Opern

L'Opinion Independente, 29. Juni 2012
Tannhäuser, entre terre et ciel

L'esprit de Wagner servi par une magnifique exécution musicale.


Il est bien difficile aux jours d'aujourd'hui de croire à une histoire dans laquelle le héros est banni par ses amis pour avoir fait un peu d'escalade sur le mont de Vénus. Or, c'est bien ce qui arrive à ce pauvre Tannhäuser, chassé du château de la Wartburg pour avoir fréquenté le Venusberg, et fricoté avec la Déesse. Trois actes, assez longs, pour assister à la victoire de l'austérité mystique chrétienne sur l'ivresse charnelle païenne, il n'y a plus qu'à l'opéra qu'on le voit.

Mais avec la poésie, tout est possible. C'est Baudelaire qui, en France, a été le premier à souligner la puissance poétique et symbolique de Tannhäuser, où se joue «la lutte des deux principes qui ont choisi le cœur humain pour champ de bataille, c'est-à-dire de la chair avec l'esprit, de l'enfer avec le ciel, de Satan avec Dieu.» Et ce combat du principe spirituel contre le principe matériel nous rappelle l'époque où se tenaient en Occitanie des cours d'amour, et où s'y développait la foi cathare.

Parsifal et Trencavel

Le lien est d'autant plus naturel que l'un des personnages importants de Tannhaüser est Wolfram von Eschenbach, le troubadour allemand auteur de Parzival, dont Wagner fera plus tard son Parsifal, ce chevalier du Graal qu'Otto Rahn, fondateur du romantisme cathare - avant que celui-ci ne soit dévoyé par les fumisteries ésotériques, puis récupéré par le commerce touristique – identifie, dans La Croisade contre le Graal, à la figure historique de Ramon-Roger Trencavel, vicomte de Béziers et de Carcassonne, l'un des premiers martyrs de la guerre sainte menée contre le Midi. Nous voici donc transportés dans le domaine de l'Idée, par l'effet du charme, au sens magique du terme, qu'opère la musique, et que l'orchestre et le chœur du Capitole, commandés par le chef Hartmut Haenchen, servent à la perfection. L'ouverture et la bacchanale, l'explosion sonore de la marche du concours de chant, le sombre et fabuleux prélude du troisième acte sont autant d'occasions d'apprécier la wagnérophilie des phalanges toulousaines.

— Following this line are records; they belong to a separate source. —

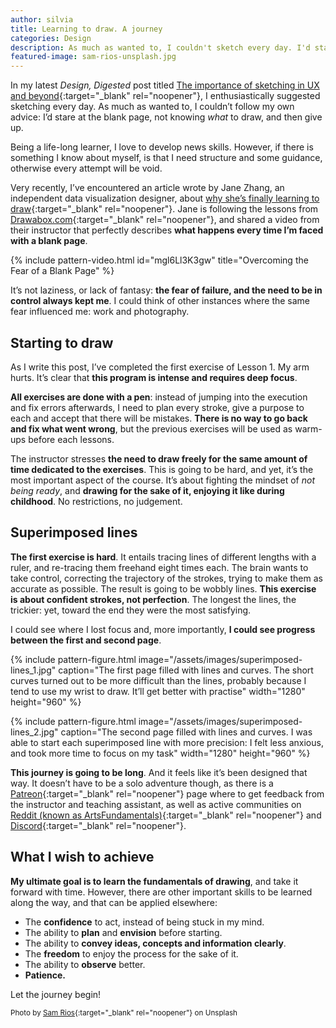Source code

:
 ```yaml
---
author: silvia
title: Learning to draw. A journey
categories: Design
description: As much as wanted to, I couldn't sketch every day. I'd stare at the blank page, not knowing what to draw, and then give up. So I started a new journey.
featured-image: sam-rios-unsplash.jpg
---
```

In my latest _Design, Digested_ post titled [The importance of sketching in UX and beyond](https://silviamaggidesign.com/design-digested/importance-of-sketching-in-ux/){:target="_blank" rel="noopener"}, I enthusiastically suggested sketching every day.  As much as wanted to, I couldn’t follow my own advice: I’d stare at the blank page, not knowing _what_ to draw, and then give up.

<!--more-->

Being a life-long learner, I love to develop news skills. However, if there is something I know about myself, is that I need structure and some guidance, otherwise every attempt will be void.

Very recently, I’ve encountered an article wrote by Jane Zhang, an independent data visualization designer, about [why she’s finally learning to draw](https://janezhang.ca/posts/why-im-learning-to-draw/){:target="_blank" rel="noopener"}. Jane is following the lessons from [Drawabox.com](https://drawabox.com/){:target="_blank" rel="noopener"}, and shared a video from their instructor that perfectly describes **what happens every time I’m faced with a blank page**.

{% include pattern-video.html id="mgl6Ll3K3gw" title="Overcoming the Fear of a Blank Page" %}

It’s not laziness, or lack of fantasy: **the fear of failure, and the need to be in control always kept me**. I could think of other instances where the same fear influenced me: work and photography.

## Starting to draw

As I write this post, I’ve completed the first exercise of Lesson 1. My arm hurts. It’s clear that **this program is intense and requires deep focus**.

**All exercises are done with a pen**: instead of jumping into the execution and fix errors afterwards, I need to plan every stroke, give a purpose to each and accept that there will be mistakes. **There is no way to go back and fix what went wrong**, but the previous exercises will be used as warm-ups before each lessons.

The instructor stresses **the need to draw freely for the same amount of time dedicated to the exercises**. This is going to be hard, and yet, it’s the most important aspect of the course. It’s about fighting the mindset of _not being ready_, and **drawing for the sake of it, enjoying it like during childhood**. No restrictions, no judgement.

## Superimposed lines

**The first exercise is hard**. It entails tracing lines of different lengths with a ruler, and re-tracing them freehand eight times each. The brain wants to take control, correcting the trajectory of the strokes, trying to make them as accurate as possible. The result is going to be wobbly lines. **This exercise is about confident strokes, not perfection**. The longest the lines, the trickier: yet, toward the end they were the most satisfying.

I could see where I lost focus and, more importantly, **I could see progress between the first and second page**.

{% include pattern-figure.html image="/assets/images/superimposed-lines_1.jpg" caption="The first page filled with lines and curves. The short curves turned out to be more difficult than the lines, probably because I tend to use my wrist to draw. It’ll get better with practise" width="1280" height="960" %}

{% include pattern-figure.html image="/assets/images/superimposed-lines_2.jpg" caption="The second page filled with lines and curves. I was able to start each superimposed line with more precision: I felt less anxious, and took more time to focus on my task" width="1280" height="960" %}

**This journey is going to be long**. And it feels like it’s been designed that way. It doesn’t have to be a solo adventure though, as there is a [Patreon](https://patreon.com/uncomfortable){:target="_blank" rel="noopener"} page where to get feedback from the instructor and teaching assistant, as well as active communities on [Reddit (known as ArtsFundamentals)](https://reddit.com/r/ArtFundamentals){:target="_blank" rel="noopener"} and [Discord](https://discord.gg/FtSS4hhqSu){:target="_blank" rel="noopener"}.

## What I wish to achieve

**My ultimate goal is to learn the fundamentals of drawing**, and take it forward with time. However, there are other important skills to be learned along the way, and that can be applied elsewhere:

* The **confidence** to act, instead of being stuck in my mind.
* The ability to **plan** and **envision** before starting.
* The ability to **convey ideas, concepts and information clearly**.
* The **freedom** to enjoy the process for the sake of it.
* The ability to **observe** better.
* **Patience.**

Let the journey begin!

<small>Photo by [Sam Rios](https://unsplash.com/@samr1os_official){:target="_blank" rel="noopener"} on Unsplash</small>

Dans le rôle terrible de Tannhäuser, qui a inauguré le registre spécifique du Heldentenor et qui en est peut-être l'exemple le plus ardu, Peter Seiffert, l'un des meilleurs spécialistes actuels, alterne sans défaillance l'insolence du plaisir terrestre et la profondeur douloureuse du repentir.

Petra Maria Schnitzer est une Elisabeth douce et chaste, rayonnante dans son air d'entrée – encore imprégné des échos du Freischütz –, fiévreuse et désespérée dans sa prière du dernier acte. Sa rivale, son contraire, Vénus elle-même, championne de l'amour charnel, c'est Jeanne-Michel Charbonnet, enflammée, presque incendiaire, malgré l'éteignoir de la scénographie. Le Landgrave Hermann est remarquablement campé par Christof Fischesser, voix et chant superbes, et Lucas Meachem est un Wolfram magnifique, distingué, sensible, menant sa romance à l'étoile vers les hautes sphères de l'émotion. Les seconds rôles sont en tous points parfaits, eux aussi.

Le triomphe de la musique

C'est la mise en scène qui tente, sans y parvenir vraiment, de compromettre cette beauté. Il faut y voir sans doute un aspect du combat des forces d'en bas contre l'idéal artistique. En guise d'orgie mythologique, sur un plan incliné glacial comme un linoléum, quelques couples, court-vêtus mais bien peu sexy, se trémoussent sans conviction, dans de sages et tristes alignements. Jamais mont de Vénus ne fut si plat, et on souffre pour la Déesse, qui évolue, sans le moindre mystère, dans une prosaïque déambulation au ras du sol (au troisième acte, elle sortira de terre au moyen d'un petit élévateur qui ne la mènera pas bien haut). Les rares décors sont laids, d'une fade laideur, les éclairages sont fades, d'une laide fadeur, l'imagination est en berne et la direction d'acteurs en grève. Les costumes sont d'un ridicule soigné et, seule mais insistante inspiration, de petites loupiotes tremblantes, façon vélib, accompagnent les pèlerins et enferment dans un cercle de lumière maigrelette les corps enfin réunis d'Elisabeth et de Tannhäuser. Oui, vraiment, il faut que la musique soit grande et forte pour triompher.